Rules for the Designation and Naming of Pango Lineages

In the vast majority of instances it is expected that Pango lineage names and designations will conform to the following rules. These rules also act as guidelines for the decisions made by the Lineage Designation Committee.


SECTION I. Criteria for designation of a new Pango lineage

  1. A set of SARS-CoV-2 genome sequences may be considered for the designation of a new lineage name if it exhibits the following essential characteristics:
    • 1a. At the time of designation, the set of sequences is expected to share a single common ancestor and represent a monophyletic or paraphyletic clade in the SARS-CoV-2 phylogeny (see I.1e).
    • 1b. The clade should be distinguished by at least one unambiguous evolutionary event (single nonsynonymous change, insertion/deletion, or recombination event).
    • 1c. The clade should contain a minimum of 5 sequences with high genome coverage. High coverage means that <5% of nucleotides sites in the whole genome (excluding UTRs) are represented by IUPAC ambiguity codes.
    • 1d. The clade must include at least one internal node and therefore cannot be solely composed of a single polytomy. Thus, a lineage is expected to be consistent with a significant amount of onward transmission.
    • 1e.

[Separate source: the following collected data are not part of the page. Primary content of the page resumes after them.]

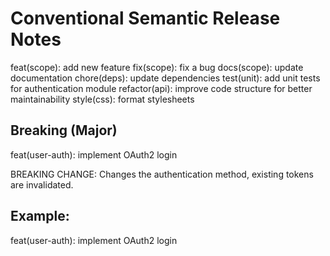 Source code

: # Conventional Semantic Release Notes
feat(scope): add new feature
fix(scope): fix a bug
docs(scope): update documentation
chore(deps): update dependencies
test(unit): add unit tests for authentication module
refactor(api): improve code structure for better maintainability
style(css): format stylesheets

## Breaking (Major)
feat(user-auth): implement OAuth2 login

BREAKING CHANGE: Changes the authentication method, existing tokens are invalidated.

## Example:
feat(user-auth): implement OAuth2 login
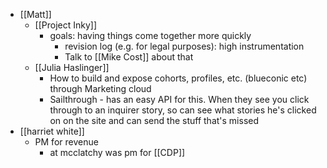 - [[Matt]]
	- [[Project Inky]]
		- goals: having things come together more quickly
			- revision log (e.g. for legal purposes): high instrumentation
			- Talk to [[Mike Cost]] about that
	- [[Julia Haslinger]]
		- How to build and expose cohorts, profiles, etc. (blueconic etc) through Marketing cloud
		- Sailthrough - has an easy API for this. When they see you click through to an inquirer story, so can see what stories he's clicked on on the site and can send the stuff that's missed
- [[harriet white]]
	- PM for revenue
		- at mcclatchy was pm for [[CDP]] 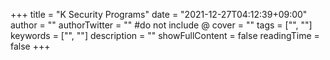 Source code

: +++
title = "K Security Programs"
date = "2021-12-27T04:12:39+09:00"
author = ""
authorTwitter = "" #do not include @
cover = ""
tags = ["", ""]
keywords = ["", ""]
description = ""
showFullContent = false
readingTime = false
+++
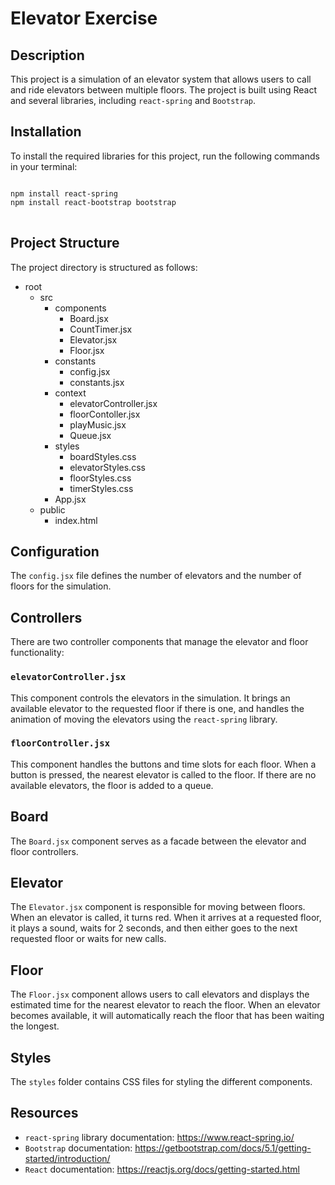 # Elevator Exercise

## Description
This project is a simulation of an elevator system that allows users to call and ride elevators between multiple floors. The project is built using React and several libraries, including `react-spring` and `Bootstrap`.

## Installation
To install the required libraries for this project, run the following commands in your terminal:

<pre>
<code>
npm install react-spring
npm install react-bootstrap bootstrap
</code>
</pre>


## Project Structure
The project directory is structured as follows:


- root
  - src
    - components
      - Board.jsx
      - CountTimer.jsx
      - Elevator.jsx
      - Floor.jsx
    - constants
      - config.jsx
      - constants.jsx
    - context
      - elevatorController.jsx
      - floorContoller.jsx
      - playMusic.jsx
      - Queue.jsx
    - styles
      - boardStyles.css
      - elevatorStyles.css
      - floorStyles.css
      - timerStyles.css
    - App.jsx
  - public
    - index.html
   

## Configuration
The `config.jsx` file defines the number of elevators and the number of floors for the simulation.

## Controllers
There are two controller components that manage the elevator and floor functionality:

### `elevatorController.jsx`
This component controls the elevators in the simulation. It brings an available elevator to the requested floor if there is one, and handles the animation of moving the elevators using the `react-spring` library.

### `floorController.jsx`
This component handles the buttons and time slots for each floor. When a button is pressed, the nearest elevator is called to the floor. If there are no available elevators, the floor is added to a queue.

## Board
The `Board.jsx` component serves as a facade between the elevator and floor controllers.

## Elevator
The `Elevator.jsx` component is responsible for moving between floors. When an elevator is called, it turns red. When it arrives at a requested floor, it plays a sound, waits for 2 seconds, and then either goes to the next requested floor or waits for new calls.

## Floor
The `Floor.jsx` component allows users to call elevators and displays the estimated time for the nearest elevator to reach the floor. When an elevator becomes available, it will automatically reach the floor that has been waiting the longest.

## Styles
The `styles` folder contains CSS files for styling the different components.

## Resources
- `react-spring` library documentation: https://www.react-spring.io/
- `Bootstrap` documentation: https://getbootstrap.com/docs/5.1/getting-started/introduction/
- `React` documentation: https://reactjs.org/docs/getting-started.html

Due to the large size of the SARS-CoV-2 global phylogeny, a quantitative measure of clade support is no longer required (except for that imposed by I.1b).
  2. A new non-recombinant lineage designation is expected to also represent one or more events of epidemiological significance.
    • 2a. A non-exhaustive list of possible events are as follows:
      • (i) The clade may represent inferred movement of the virus into a new country or region (founder event).
      • (ii) The clade may distinguish successive epidemic waves in the same location.
      • (iii) The clade may be observed to be growing rapidly and/or strongly increasing in frequency compared to other co-circulating lineages.
      • (iv) The clade may be associated with observed or predicted changes in phenotypes including, but not limited to, transmissibility, immunogenicity, or pathogenicity.
      • (v) The clade may indicate a cross-species transmission event.
      • (vi) The clade may carry a set of multiple mutations of particular biological interest or concern. Note that, in most cases, the presence of a single specific mutation, by itself, will not be considered sufficient to warrant a new lineage designation.
    • 2b. If a clade becomes the subject of exceptional interest, and a new lineage designation would greatly clarify reference to and discussion of that clade, then a new designation may be considered even if none of the event conditions in I.2a is met. The conditions in section I.1 should still be met.
    • 2c. In the event of unforeseen or exceptional circumstances, the Lineage Designation Committee may designate lineages according to criteria other than those in I.2a and I.2b. Details of these decisions should be recorded and communicated to the Pango Committee.
  3. The essential characteristics in section I.1 are necessary but not sufficient for the designation of a new lineage.
    • 3a. Lineage designation is at the discretion of the Lineage Designation Committee and its interpretation of clade characteristics.
    • 3b. Recombinant clades can qualify for a lineage designation if they meet the essential characteristics in section I.1, regardless of whether any of the conditions in sections I.2 are met.
    • 3c. In most instances it is expected that the number of high quality genomes required to designate a lineage will be greater than the minimum number defined in I.1c.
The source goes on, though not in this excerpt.